WORK ITEM:
The data is to be set down once more, exactly as it reads.

Segment Open

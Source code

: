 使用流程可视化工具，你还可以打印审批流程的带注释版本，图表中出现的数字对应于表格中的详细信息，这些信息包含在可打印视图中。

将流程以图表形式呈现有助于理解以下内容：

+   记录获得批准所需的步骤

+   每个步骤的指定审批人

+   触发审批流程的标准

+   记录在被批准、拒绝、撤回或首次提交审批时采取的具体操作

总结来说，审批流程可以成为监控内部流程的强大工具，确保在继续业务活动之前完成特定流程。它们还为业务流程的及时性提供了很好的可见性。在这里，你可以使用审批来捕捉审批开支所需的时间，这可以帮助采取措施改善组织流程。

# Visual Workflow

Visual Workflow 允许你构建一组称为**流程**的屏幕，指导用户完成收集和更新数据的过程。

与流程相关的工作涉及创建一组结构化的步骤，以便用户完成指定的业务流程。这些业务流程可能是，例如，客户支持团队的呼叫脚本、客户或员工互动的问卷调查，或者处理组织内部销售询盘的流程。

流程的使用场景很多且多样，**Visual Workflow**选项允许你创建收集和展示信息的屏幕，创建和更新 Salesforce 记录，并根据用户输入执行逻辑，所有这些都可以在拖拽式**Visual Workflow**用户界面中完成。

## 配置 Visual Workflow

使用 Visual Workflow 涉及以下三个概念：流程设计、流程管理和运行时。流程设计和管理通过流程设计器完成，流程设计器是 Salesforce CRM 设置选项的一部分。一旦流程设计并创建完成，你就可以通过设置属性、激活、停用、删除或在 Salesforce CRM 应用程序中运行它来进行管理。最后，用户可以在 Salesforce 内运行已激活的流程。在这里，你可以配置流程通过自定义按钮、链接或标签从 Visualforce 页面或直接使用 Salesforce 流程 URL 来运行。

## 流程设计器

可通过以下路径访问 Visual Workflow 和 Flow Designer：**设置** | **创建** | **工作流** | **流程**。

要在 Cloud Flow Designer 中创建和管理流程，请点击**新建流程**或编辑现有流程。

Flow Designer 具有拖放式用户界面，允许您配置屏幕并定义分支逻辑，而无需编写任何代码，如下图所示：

Segment Closed

FINAL ANSWER:
Source code

: 使用流程可视化工具，你还可以打印审批流程的带注释版本，图表中出现的数字对应于表格中的详细信息，这些信息包含在可打印视图中。

将流程以图表形式呈现有助于理解以下内容：

+   记录获得批准所需的步骤

+   每个步骤的指定审批人

+   触发审批流程的标准

+   记录在被批准、拒绝、撤回或首次提交审批时采取的具体操作

总结来说，审批流程可以成为监控内部流程的强大工具，确保在继续业务活动之前完成特定流程。它们还为业务流程的及时性提供了很好的可见性。在这里，你可以使用审批来捕捉审批开支所需的时间，这可以帮助采取措施改善组织流程。

# Visual Workflow

Visual Workflow 允许你构建一组称为**流程**的屏幕，指导用户完成收集和更新数据的过程。

与流程相关的工作涉及创建一组结构化的步骤，以便用户完成指定的业务流程。这些业务流程可能是，例如，客户支持团队的呼叫脚本、客户或员工互动的问卷调查，或者处理组织内部销售询盘的流程。

流程的使用场景很多且多样，**Visual Workflow**选项允许你创建收集和展示信息的屏幕，创建和更新 Salesforce 记录，并根据用户输入执行逻辑，所有这些都可以在拖拽式**Visual Workflow**用户界面中完成。

## 配置 Visual Workflow

使用 Visual Workflow 涉及以下三个概念：流程设计、流程管理和运行时。流程设计和管理通过流程设计器完成，流程设计器是 Salesforce CRM 设置选项的一部分。一旦流程设计并创建完成，你就可以通过设置属性、激活、停用、删除或在 Salesforce CRM 应用程序中运行它来进行管理。最后，用户可以在 Salesforce 内运行已激活的流程。在这里，你可以配置流程通过自定义按钮、链接或标签从 Visualforce 页面或直接使用 Salesforce 流程 URL 来运行。

## 流程设计器

可通过以下路径访问 Visual Workflow 和 Flow Designer：**设置** | **创建** | **工作流** | **流程**。

要在 Cloud Flow Designer 中创建和管理流程，请点击**新建流程**或编辑现有流程。

Flow Designer 具有拖放式用户界面，允许您配置屏幕并定义分支逻辑，而无需编写任何代码，如下图所示：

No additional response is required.